Es geht ja doch: Banken wollen Verbriefungsmarkt fördern als Teillösung für die Finanzierungsklemme

by Dirk Elsner on 22. Juli 2009

Die Klagen der Unternehmen über die Finanzierungsklemme werden immer lauter und schriller. Die Industrie sieht gar die Konjunkturerholung gefährdet. Immerhin, es bewegt sich nun endlich etwas in der Bankbranche. Die rhetorische Schockstarre der Banken im Finanzierungsgeschäft scheint sich zu lösen, wie das Handelsblatt berichtete. Erfreulich ist, dass die Institute dazu einen Vorschlag aufgreifen, den der Blick Log bereits vor drei Monaten als möglichen Weg gewürdigt hat. Die Väter sind der Präsident des Bundesverband Großhandel, Außenhandel, Dienstleistungen, Anton F. Börner und Dr. Hartmut Bechtold, Geschäftsführer der True Sale International. Sie wiesen bereits damals im Handelsblatt auf den dringenden Bedarf nach Finanzierungsalternativen für den Mittelstand hin.

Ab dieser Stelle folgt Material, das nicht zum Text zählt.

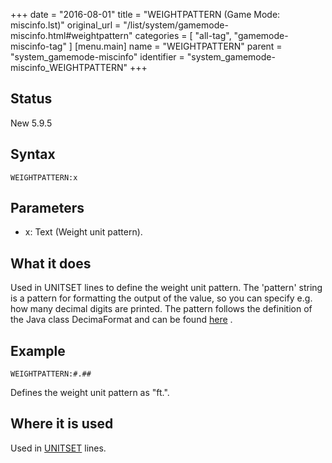 +++
date = "2016-08-01"
title = "WEIGHTPATTERN (Game Mode: miscinfo.lst)"
original_url = "/list/system/gamemode-miscinfo.html#weightpattern"
categories = [ "all-tag", "gamemode-miscinfo-tag" ]
[menu.main]
    name = "WEIGHTPATTERN"
    parent = "system_gamemode-miscinfo"
    identifier = "system_gamemode-miscinfo_WEIGHTPATTERN"
+++

## Status

New 5.9.5

## Syntax

`WEIGHTPATTERN:x`

## Parameters

-   x: Text (Weight unit pattern).



What it does
------------

Used in UNITSET lines to define the weight unit pattern. The 'pattern'
string is a pattern for formatting the output of the value, so you can
specify e.g. how many decimal digits are printed. The pattern follows
the definition of the Java class DecimaFormat and can be found
[here](http://java.sun.com/j2se/1.3/docs/api/java/text/DecimalFormat.html)
.

Example
-------

`WEIGHTPATTERN:#.##`

Defines the weight unit pattern as "ft.".

Where it is used
----------------

Used in [UNITSET](/list/system/gamemode-miscinfo/unitset.html) lines.

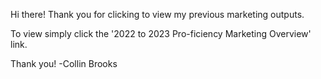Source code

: Hi there! Thank you for clicking to view my previous marketing outputs.

To view simply click the '2022 to 2023 Pro-ficiency Marketing Overview' link.

Thank you!
-Collin Brooks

Nun schließen sich offenbar weitere Institute dem damaligen Vorschlag an, der eine Wiederbelebung des Verbriefungsmarktes mit staatlicher Förderung vorsieht. Dabei soll der Bund für einen Teil der Ausfallrisiken garantieren, um internationale Investoren als Käufer solcher Forderungspakete zu gewinnen. Im Prinzip basiert der Vorschlag darauf, Finanzierungen für den Mittelstand in Asset Backed Securitys zu verpacken und ähnlich wie das US-Programm zur Platzierung “toxischer” Papiere zu platzieren.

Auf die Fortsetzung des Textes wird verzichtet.